- [DATA RECORDS]:
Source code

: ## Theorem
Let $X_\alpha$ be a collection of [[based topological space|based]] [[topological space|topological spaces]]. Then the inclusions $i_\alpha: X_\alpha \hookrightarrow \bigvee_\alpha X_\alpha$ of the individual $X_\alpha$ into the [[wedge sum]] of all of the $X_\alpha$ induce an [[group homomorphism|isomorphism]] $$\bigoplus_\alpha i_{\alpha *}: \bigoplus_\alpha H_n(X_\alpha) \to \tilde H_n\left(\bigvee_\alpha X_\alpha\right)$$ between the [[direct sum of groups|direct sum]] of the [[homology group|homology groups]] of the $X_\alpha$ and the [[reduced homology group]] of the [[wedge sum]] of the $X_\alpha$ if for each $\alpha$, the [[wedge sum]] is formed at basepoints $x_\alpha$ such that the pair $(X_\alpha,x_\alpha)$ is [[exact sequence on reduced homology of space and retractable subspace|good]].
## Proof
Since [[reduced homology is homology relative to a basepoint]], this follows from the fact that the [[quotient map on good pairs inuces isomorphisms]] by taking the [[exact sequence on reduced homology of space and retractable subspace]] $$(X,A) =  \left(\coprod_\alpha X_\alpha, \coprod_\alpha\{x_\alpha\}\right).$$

- [PROBLEM REQUIREMENTS]: Among the lines above, show every one that contains the string "subspace".

- [ANSWER SPACE]:
Let $X_\alpha$ be a collection of [[based topological space|based]] [[topological space|topological spaces]]. Then the inclusions $i_\alpha: X_\alpha \hookrightarrow \bigvee_\alpha X_\alpha$ of the individual $X_\alpha$ into the [[wedge sum]] of all of the $X_\alpha$ induce an [[group homomorphism|isomorphism]] $$\bigoplus_\alpha i_{\alpha *}: \bigoplus_\alpha H_n(X_\alpha) \to \tilde H_n\left(\bigvee_\alpha X_\alpha\right)$$ between the [[direct sum of groups|direct sum]] of the [[homology group|homology groups]] of the $X_\alpha$ and the [[reduced homology group]] of the [[wedge sum]] of the $X_\alpha$ if for each $\alpha$, the [[wedge sum]] is formed at basepoints $x_\alpha$ such that the pair $(X_\alpha,x_\alpha)$ is [[exact sequence on reduced homology of space and retractable subspace|good]].
Since [[reduced homology is homology relative to a basepoint]], this follows from the fact that the [[quotient map on good pairs inuces isomorphisms]] by taking the [[exact sequence on reduced homology of space and retractable subspace]] $$(X,A) =  \left(\coprod_\alpha X_\alpha, \coprod_\alpha\{x_\alpha\}\right).$$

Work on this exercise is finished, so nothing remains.